What is charisma?  You know it when you see it.  Reports cited in the WSJ go a bit further. Various studies are cited.  Here are the results of one:
“What we found is charisma is composed of two elements,” says the paper’s lead author, Konstantin Tskhay, who now works as a consultant at Deloitte. “One relates to influence, or the ability to guide others, and the other to affability, or making other people feel comfortable and at ease.” ...
Political success is measured by an ability to build and sustain coalitions.  This usually means issuing more than one message on any issue to more than one potential constituency -- and worrying less about inconsistencies. It means getting away with it: doing so without being thought of as duplicitous. It means sticking to the bland and crowd-tested cliches -- and getting away with it.  FDR and LBJ managed to build and sustained coalitions. All political actors carefully hone their approach and their rhetoric.  But are they a turn-off or a turn-on?  Ask Hillary Clinton.

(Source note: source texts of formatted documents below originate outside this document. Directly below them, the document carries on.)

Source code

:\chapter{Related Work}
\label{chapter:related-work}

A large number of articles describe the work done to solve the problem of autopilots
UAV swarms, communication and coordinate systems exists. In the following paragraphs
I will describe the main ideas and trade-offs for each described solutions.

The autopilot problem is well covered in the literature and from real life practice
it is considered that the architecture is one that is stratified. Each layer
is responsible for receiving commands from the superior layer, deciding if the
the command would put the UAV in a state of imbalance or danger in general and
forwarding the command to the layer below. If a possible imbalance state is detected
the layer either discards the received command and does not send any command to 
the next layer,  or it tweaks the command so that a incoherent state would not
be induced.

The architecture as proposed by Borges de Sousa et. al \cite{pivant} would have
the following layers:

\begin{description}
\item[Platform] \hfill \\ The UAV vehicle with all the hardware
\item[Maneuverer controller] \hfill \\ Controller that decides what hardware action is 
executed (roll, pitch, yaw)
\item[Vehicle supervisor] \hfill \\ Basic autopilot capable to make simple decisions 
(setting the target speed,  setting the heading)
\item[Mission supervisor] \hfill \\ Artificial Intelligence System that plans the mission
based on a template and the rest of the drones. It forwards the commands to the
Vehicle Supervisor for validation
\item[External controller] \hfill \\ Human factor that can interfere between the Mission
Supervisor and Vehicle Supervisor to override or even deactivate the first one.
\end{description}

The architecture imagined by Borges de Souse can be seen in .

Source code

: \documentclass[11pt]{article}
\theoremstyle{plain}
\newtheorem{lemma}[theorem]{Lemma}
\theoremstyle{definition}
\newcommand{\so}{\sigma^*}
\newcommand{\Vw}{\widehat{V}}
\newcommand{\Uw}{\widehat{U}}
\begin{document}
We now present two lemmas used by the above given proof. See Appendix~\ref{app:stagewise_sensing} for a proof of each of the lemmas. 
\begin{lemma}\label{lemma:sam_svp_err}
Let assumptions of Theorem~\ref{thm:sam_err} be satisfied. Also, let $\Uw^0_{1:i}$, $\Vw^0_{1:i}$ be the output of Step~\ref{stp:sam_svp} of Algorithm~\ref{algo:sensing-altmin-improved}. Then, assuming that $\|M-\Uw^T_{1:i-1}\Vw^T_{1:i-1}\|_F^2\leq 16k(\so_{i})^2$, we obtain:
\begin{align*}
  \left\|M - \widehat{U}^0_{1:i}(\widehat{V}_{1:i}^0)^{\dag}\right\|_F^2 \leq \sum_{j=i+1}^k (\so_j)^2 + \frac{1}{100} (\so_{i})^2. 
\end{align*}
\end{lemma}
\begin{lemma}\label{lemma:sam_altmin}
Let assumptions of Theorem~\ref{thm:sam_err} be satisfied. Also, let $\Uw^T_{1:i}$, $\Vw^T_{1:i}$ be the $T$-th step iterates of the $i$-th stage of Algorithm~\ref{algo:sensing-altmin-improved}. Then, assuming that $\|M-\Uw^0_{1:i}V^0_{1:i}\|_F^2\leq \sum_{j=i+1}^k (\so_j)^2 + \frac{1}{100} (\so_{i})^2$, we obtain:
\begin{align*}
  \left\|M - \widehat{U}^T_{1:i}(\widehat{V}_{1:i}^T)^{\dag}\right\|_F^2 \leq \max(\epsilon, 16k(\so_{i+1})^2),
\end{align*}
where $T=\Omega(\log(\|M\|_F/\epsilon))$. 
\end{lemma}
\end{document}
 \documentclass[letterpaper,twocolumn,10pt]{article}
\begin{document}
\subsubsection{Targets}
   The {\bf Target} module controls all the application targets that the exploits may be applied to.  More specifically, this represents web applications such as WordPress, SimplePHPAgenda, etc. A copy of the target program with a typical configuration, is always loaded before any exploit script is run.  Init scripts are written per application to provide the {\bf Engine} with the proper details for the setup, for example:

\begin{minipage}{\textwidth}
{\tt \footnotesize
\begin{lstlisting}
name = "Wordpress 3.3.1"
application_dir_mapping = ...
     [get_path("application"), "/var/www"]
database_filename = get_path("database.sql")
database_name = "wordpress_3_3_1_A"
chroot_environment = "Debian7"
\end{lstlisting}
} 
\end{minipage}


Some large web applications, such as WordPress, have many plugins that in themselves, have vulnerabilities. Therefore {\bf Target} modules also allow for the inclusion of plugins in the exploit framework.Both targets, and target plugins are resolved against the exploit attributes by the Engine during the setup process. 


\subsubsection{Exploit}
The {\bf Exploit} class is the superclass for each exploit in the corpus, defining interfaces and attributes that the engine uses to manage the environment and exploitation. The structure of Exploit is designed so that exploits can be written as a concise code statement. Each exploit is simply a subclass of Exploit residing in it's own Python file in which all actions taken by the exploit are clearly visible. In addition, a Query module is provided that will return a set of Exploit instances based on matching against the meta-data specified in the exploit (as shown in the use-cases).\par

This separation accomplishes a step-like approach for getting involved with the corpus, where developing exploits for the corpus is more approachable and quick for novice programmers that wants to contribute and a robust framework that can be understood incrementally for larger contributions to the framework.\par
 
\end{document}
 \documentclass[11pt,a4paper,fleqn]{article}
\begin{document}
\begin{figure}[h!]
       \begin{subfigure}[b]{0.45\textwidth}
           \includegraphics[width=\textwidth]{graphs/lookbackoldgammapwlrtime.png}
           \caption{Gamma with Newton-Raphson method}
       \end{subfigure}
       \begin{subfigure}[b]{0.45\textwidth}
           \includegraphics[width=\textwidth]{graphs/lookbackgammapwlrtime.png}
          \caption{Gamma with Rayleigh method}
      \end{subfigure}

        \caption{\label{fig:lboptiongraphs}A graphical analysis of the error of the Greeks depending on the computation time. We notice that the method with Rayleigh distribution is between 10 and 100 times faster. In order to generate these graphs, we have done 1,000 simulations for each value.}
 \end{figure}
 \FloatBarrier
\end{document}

Many people (here and abroad) were dazzled by (fell in love with) the charismatic Barack Obama. Many still like Bill Clinton. Infatuations are funny. Our natural BS detectors go limp for a while.

Celebrities (usually from entertainment these days, from the military in the past) presumably have charisma. Recently, Maureen Down speculated whether or not Mark Cuban would run for the presidency. It is not simple. Ronald Reagan made the entertainment-politics transition. Arnold Schwarzenegger and Jesse Ventura were less successful. Who knows about Al Franken?

My guess is that the jury is no longer out on Donald Trump; his approval ratings appear to be stuck below 40%. Not a sign of successful coalition building -- or of charisma as the cited authors define it. His efforts, just feeding red meat to the true believers, are not adequate.


Friday, October 13, 2017

Networked networks

Tyler Cowen noted that Cities and Suburbs Are Becoming Pretty Similar.  Of course.  A city-suburb dichotomy is much too simple. Nevertheless because Census and others report many data series this way, we keep using the two categories.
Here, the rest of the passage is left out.